[whatwg] on codecs in a 'video' tag.

Maciej Stachowiak wrote:
>> Maciej Stachowiak wrote:
>>> What I mean is that unlike the case for other browser vendors, it 
>>> won't cost us anything in patent license fees.
>>
>> Ah, right. So you want MPEG because it gives Apple (and Microsoft, I 
>> guess) a financial competitive advantage over other browsers.
> 
> Why do you have to spin everything in such an inflammatory way? If you 
> are actually trying to make an argument and not just grandstanding you 
> might want to assume some minimum of good faith on our part.

I really don't think that's spinning - it's just a restatement of what 
you said. You said "[Apple would prefer MPEG because], unlike the case 
for other browser vendors, we don't have to pay fees.", which is pretty 
much the same as "[Apple would prefer MPEG because] other browsers would 
have to pay fees and we wouldn't" - which is a financial advantage.

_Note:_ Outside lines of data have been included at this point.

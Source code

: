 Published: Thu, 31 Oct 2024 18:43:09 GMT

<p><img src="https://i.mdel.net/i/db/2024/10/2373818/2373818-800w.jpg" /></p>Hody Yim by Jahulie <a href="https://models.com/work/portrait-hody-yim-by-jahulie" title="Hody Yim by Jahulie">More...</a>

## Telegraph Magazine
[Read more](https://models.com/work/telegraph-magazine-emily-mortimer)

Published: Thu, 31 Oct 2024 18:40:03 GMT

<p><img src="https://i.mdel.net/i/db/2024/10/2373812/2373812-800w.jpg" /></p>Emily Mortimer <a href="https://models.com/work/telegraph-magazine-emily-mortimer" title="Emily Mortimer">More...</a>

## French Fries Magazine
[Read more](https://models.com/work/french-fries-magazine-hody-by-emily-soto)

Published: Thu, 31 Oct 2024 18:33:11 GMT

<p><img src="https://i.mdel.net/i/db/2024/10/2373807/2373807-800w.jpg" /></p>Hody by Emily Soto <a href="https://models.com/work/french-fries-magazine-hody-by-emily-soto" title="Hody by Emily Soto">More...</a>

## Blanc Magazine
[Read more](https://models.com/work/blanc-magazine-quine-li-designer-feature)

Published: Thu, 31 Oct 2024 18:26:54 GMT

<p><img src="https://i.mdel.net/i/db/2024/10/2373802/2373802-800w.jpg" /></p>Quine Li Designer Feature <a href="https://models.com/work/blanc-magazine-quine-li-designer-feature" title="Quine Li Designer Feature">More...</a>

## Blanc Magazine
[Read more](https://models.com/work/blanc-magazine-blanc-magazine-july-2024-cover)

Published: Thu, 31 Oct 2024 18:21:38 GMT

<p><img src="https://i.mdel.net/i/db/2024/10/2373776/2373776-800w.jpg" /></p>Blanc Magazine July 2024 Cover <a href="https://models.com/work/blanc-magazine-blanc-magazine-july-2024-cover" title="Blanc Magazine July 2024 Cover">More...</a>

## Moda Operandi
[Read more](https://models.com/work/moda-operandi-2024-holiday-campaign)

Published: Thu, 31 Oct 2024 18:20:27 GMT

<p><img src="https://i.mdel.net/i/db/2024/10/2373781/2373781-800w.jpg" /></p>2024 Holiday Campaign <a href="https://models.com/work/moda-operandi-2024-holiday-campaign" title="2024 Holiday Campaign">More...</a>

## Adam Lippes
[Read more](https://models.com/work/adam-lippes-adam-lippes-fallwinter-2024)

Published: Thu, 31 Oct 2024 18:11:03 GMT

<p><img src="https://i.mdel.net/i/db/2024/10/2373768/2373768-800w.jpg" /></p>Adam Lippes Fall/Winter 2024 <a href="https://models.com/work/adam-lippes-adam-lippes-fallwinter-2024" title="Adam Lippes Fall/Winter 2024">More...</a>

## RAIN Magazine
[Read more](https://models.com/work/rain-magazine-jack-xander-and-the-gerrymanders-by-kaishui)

Where's the spin? If you don't want us to read those words at face value 
and draw the obvious conclusions, then don't list "not having to pay 
fees" as an advantage for you of MPEG.

If Firefox were GPL only, and there were some Foo Codec which only had 
GPLed implementations, wouldn't you think it quite rude if I listed 
"MoFo and KDE don't have to implement the codec, whereas proprietary 
browsers do" as a reason for wanting Foo Codec as the standard?

> Most of your post illustrates reasons why you think Mozilla couldn't 
> implement MPEG-4 codecs. Mostly these are based on speculation about 
> what the actual patent license might say. 

Is the patent license document available to read, or confidential? If 
the latter, then that itself is a massive sign that it wouldn't work. 
How could the license rights be transferable to downstream users of our 
code if we can't tell them what their rights are?

>> What is it about the distribution model of Safari that is incompatible 
>> with shipping Ogg?
> 
> Is "distribution model" the only kind of reason you consider valid?

No; sorry.

> We're fine with the current spec language. Saying nothing at all would 
> be better, but a SHOULD is fine. I followed up on this thread because 
> you seem to be advocating a mandatory requirement.

I believe my first comment in this thread talked about SHOULD. I haven't 
mentioned MUST.

Although I guess it's fairly academic, because it's now pretty clear 
that Apple doesn't plan to support Theora unless it's forced to by sites 
not providing an MPEG alternative, and users complaining. Which is a 
great shame, because Theora/Dirac is the only chance we have of a single 
codec across all implementations.

If people want to look into it further and make 100% certain, that's 
fine, but I think it's pretty clear that terms which allowed MPEG4 in 
Firefox would be "no thanks, we don't want any more MPEG revenue" terms 
- and the MPEG-LA would never offer them.